Adjetivar a campanha de abrangente não é exagero. Ela não só chega pelos Correios para milhares de instituições e profissionais, como também corre a internet por todo o Brasil e em mais de 60 países. Na Semana de Destaque do Dia Mundial do Ovo, lembrado em 12 de outubro (sempre se comemora na segunda sexta-feira do mês), A Asgav promoveu – de 08 a 12 – uma das maiores campanhas já feitas no Brasil em favor dessa proteína.

Além dos brindes, vídeo institucional em português e inglês, workshops em universidades, degustações em restaurantes e doação de ovos a entidades que cuidam de crianças carentes (estes, sim, de verdade) fizeram parte da campanha conduzida pela Associação. “O feedback foi extraordinário”, aponta o diretor executivo da Asgav e coordenador do Programa Ovos RS, José Eduardo dos Santos.

Uma dúzia de profissões

Para comemorar esta data especial a Asgav/Programa Ovos RS tem como tema principal desta campanha uma homenagem especial a “Uma Dúzia de Profissões Maravilhosas – 1ª Edição”. “Há vários anos a Asgav vinha fazendo ações na semana do dia mundial do ovo, sendo uma das precursoras dessa atividade. Sempre com campanhas mostrando propriedades nutricionais do ovo, tirando mitos do colesterol, fazendo o corpo a corpo com nutricionistas, compartilhando conhecimento com outros estados, como Bahia, Paraná, Goiás, Minas Gerais. entidades que também fazem esse trabalho”, conta Eduardo.

A novidade veio em 2018. “Nossa campanha deste ano foge um pouco do trivial. Muitas instituições estão desenvolvendo um trabalho muito bom na divulgação das propriedades nutricionais e qualidades do ovo. Desta vez, estamos homenageando uma dúzia de profissões maravilhosa, em sua primeira edição. Homenageando profissionais que de alguma forma desenvolvem e executam suas funções e certamente precisam de uma alimentação rica em vitaminas e nutrientes, e certamente o ovo é fonte certa para esta alimentação. O ovo é de fácil acesso, é versátil e de fácil preparo” afirma o diretor executivo.

Filme

O Programa Ovos RS/Asgav promoveu e apoiou uma série de atividades para divulgar um dos alimentos mais ricos em nutrientes e acessível ao bolso de todos os brasileiros.

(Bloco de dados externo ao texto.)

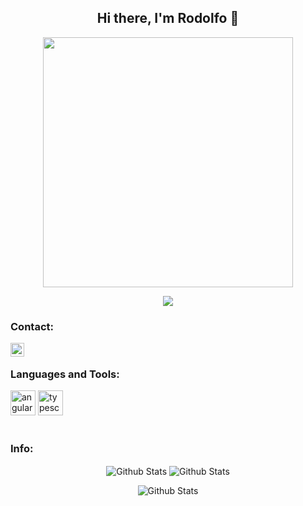 <h2 style="text-align:center">Hi there, I'm Rodolfo 👋</h2>

<p align="center">
  <img width="400px" heigth="400px" src="https://camo.githubusercontent.com/e220312fa9d2fc06c614f678b1e628bd867d9f5780bcac14afc2dbe0494f9132/68747470733a2f2f6d69726f2e6d656469756d2e636f6d2f6d61782f3837352f312a557263323873626e4f52474f57356f796f68513036672e676966" />
</p>

<p align="center">
  <img src="https://gpvc.arturio.dev/RondonLeonR" />
</p>


### Contact:
[<img align="left" alt="codeSTACKr | LinkedIn" width="22px" src="https://img.icons8.com/external-justicon-lineal-color-justicon/64/000000/external-linkedin-social-media-justicon-lineal-color-justicon.png" />][linkedin]

</br>

### Languages and Tools:

<div>
  <img src='https://cdn.jsdelivr.net/npm/simple-icons@3.0.1/icons/angular.svg' alt='angular' height='40'>
  <img src='https://cdn.jsdelivr.net/npm/simple-icons@3.0.1/icons/typescript.svg' alt='typescript' height='40'>
</div>

</br>

### Info:
<p align="center">
  <img align="center" alt="Github Stats" src="https://github-readme-stats.vercel.app/api?username=RondonLeonR&show_icons=true&theme=tokyonight" />
  <img align="center" alt="Github Stats" src="https://github-readme-stats.vercel.app/api/top-langs/?username=RondonLeonR&layout=compact&theme=tokyonight" />
</p>
<p align="center">
  <img align="center" alt="Github Stats" src="https://github-readme-streak-stats.herokuapp.com/?user=RondonLeonR" />
</p>

[linkedin]: https://www.linkedin.com/in/rodolfo-rondon-leon-9665251a1/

As ações alusivas em comemoração ao Dia Mundial do Ovo, começaram no dia 08, com o lançamento oficial do vídeo da campanha em 3D “Uma Dúzia de Profissões Maravilhosas” nas mídias digitais do Brasil, lançamento simultâneo com dezenas de perfis e páginas das redes sociais dos parceiros, membros e seguidores do Programa Ovos RS. “Fizemos um verdadeiro tsunami virtual nas redes sociais e web com lançamento deste vídeo que valoriza e destaca ovo como um alimento saudável, aliado à nutrição das pessoas e de diversos profissionais” avalia a liderança.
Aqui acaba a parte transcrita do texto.